**Activity**
What you return has to match the listing below line for line.

==================================================

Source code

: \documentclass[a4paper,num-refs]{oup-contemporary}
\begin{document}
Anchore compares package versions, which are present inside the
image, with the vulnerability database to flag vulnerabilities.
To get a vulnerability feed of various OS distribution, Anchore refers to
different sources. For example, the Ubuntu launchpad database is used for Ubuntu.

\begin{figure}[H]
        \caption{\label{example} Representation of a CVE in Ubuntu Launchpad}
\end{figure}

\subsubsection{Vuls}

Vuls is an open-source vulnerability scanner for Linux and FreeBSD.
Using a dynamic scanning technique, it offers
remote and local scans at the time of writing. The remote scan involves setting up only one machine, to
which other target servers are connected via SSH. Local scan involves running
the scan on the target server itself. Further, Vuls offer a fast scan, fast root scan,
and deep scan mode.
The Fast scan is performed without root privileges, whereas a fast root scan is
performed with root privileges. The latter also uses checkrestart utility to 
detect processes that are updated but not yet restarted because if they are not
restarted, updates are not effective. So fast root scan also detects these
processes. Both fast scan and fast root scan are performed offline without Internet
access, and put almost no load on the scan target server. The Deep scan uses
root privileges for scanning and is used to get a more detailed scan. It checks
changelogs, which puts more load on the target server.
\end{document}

==================================================

**Solution for this exercise**
Source code

: \documentclass[a4paper,num-refs]{oup-contemporary}
\begin{document}
Anchore compares package versions, which are present inside the
image, with the vulnerability database to flag vulnerabilities.
To get a vulnerability feed of various OS distribution, Anchore refers to
different sources. For example, the Ubuntu launchpad database is used for Ubuntu.

\begin{figure}[H]
        \caption{\label{example} Representation of a CVE in Ubuntu Launchpad}
\end{figure}

\subsubsection{Vuls}

Vuls is an open-source vulnerability scanner for Linux and FreeBSD.
Using a dynamic scanning technique, it offers
remote and local scans at the time of writing. The remote scan involves setting up only one machine, to
which other target servers are connected via SSH. Local scan involves running
the scan on the target server itself. Further, Vuls offer a fast scan, fast root scan,
and deep scan mode.
The Fast scan is performed without root privileges, whereas a fast root scan is
performed with root privileges. The latter also uses checkrestart utility to 
detect processes that are updated but not yet restarted because if they are not
restarted, updates are not effective. So fast root scan also detects these
processes. Both fast scan and fast root scan are performed offline without Internet
access, and put almost no load on the scan target server. The Deep scan uses
root privileges for scanning and is used to get a more detailed scan. It checks
changelogs, which puts more load on the target server.
\end{document}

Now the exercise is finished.